Saved data entries:
____
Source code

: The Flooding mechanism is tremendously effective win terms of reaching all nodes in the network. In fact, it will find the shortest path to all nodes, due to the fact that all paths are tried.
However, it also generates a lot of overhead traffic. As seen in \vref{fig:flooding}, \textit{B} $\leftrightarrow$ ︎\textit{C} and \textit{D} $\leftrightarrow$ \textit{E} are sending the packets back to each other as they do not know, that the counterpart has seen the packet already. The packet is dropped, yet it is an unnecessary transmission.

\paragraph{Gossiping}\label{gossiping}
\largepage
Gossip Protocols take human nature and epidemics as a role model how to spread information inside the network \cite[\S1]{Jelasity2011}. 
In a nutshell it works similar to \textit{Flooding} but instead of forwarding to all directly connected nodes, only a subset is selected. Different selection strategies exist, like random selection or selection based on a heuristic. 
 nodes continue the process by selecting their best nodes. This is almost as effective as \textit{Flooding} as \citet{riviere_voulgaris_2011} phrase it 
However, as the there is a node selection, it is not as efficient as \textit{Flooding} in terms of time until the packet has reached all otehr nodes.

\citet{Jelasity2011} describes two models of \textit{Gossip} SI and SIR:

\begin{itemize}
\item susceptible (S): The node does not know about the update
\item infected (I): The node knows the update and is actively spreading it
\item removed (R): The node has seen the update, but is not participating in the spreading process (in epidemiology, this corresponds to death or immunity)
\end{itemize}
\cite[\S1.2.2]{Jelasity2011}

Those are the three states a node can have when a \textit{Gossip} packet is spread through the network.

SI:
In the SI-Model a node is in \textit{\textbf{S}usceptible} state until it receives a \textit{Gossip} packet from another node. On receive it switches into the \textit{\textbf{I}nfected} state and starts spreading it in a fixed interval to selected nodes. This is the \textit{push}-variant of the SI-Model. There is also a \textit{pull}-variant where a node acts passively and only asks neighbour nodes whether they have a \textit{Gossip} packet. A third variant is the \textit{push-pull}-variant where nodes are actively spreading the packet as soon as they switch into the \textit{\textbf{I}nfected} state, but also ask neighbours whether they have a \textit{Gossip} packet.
____
Work request » The records above should be repeated word for word.

Expected output »
Source code

: The Flooding mechanism is tremendously effective win terms of reaching all nodes in the network. In fact, it will find the shortest path to all nodes, due to the fact that all paths are tried.
However, it also generates a lot of overhead traffic. As seen in \vref{fig:flooding}, \textit{B} $\leftrightarrow$ ︎\textit{C} and \textit{D} $\leftrightarrow$ \textit{E} are sending the packets back to each other as they do not know, that the counterpart has seen the packet already. The packet is dropped, yet it is an unnecessary transmission.

\paragraph{Gossiping}\label{gossiping}
\largepage
Gossip Protocols take human nature and epidemics as a role model how to spread information inside the network \cite[\S1]{Jelasity2011}. 
In a nutshell it works similar to \textit{Flooding} but instead of forwarding to all directly connected nodes, only a subset is selected. Different selection strategies exist, like random selection or selection based on a heuristic. 
 nodes continue the process by selecting their best nodes. This is almost as effective as \textit{Flooding} as \citet{riviere_voulgaris_2011} phrase it 
However, as the there is a node selection, it is not as efficient as \textit{Flooding} in terms of time until the packet has reached all otehr nodes.

\citet{Jelasity2011} describes two models of \textit{Gossip} SI and SIR:

\begin{itemize}
\item susceptible (S): The node does not know about the update
\item infected (I): The node knows the update and is actively spreading it
\item removed (R): The node has seen the update, but is not participating in the spreading process (in epidemiology, this corresponds to death or immunity)
\end{itemize}
\cite[\S1.2.2]{Jelasity2011}

Those are the three states a node can have when a \textit{Gossip} packet is spread through the network.

SI:
In the SI-Model a node is in \textit{\textbf{S}usceptible} state until it receives a \textit{Gossip} packet from another node. On receive it switches into the \textit{\textbf{I}nfected} state and starts spreading it in a fixed interval to selected nodes. This is the \textit{push}-variant of the SI-Model. There is also a \textit{pull}-variant where a node acts passively and only asks neighbour nodes whether they have a \textit{Gossip} packet. A third variant is the \textit{push-pull}-variant where nodes are actively spreading the packet as soon as they switch into the \textit{\textbf{I}nfected} state, but also ask neighbours whether they have a \textit{Gossip} packet.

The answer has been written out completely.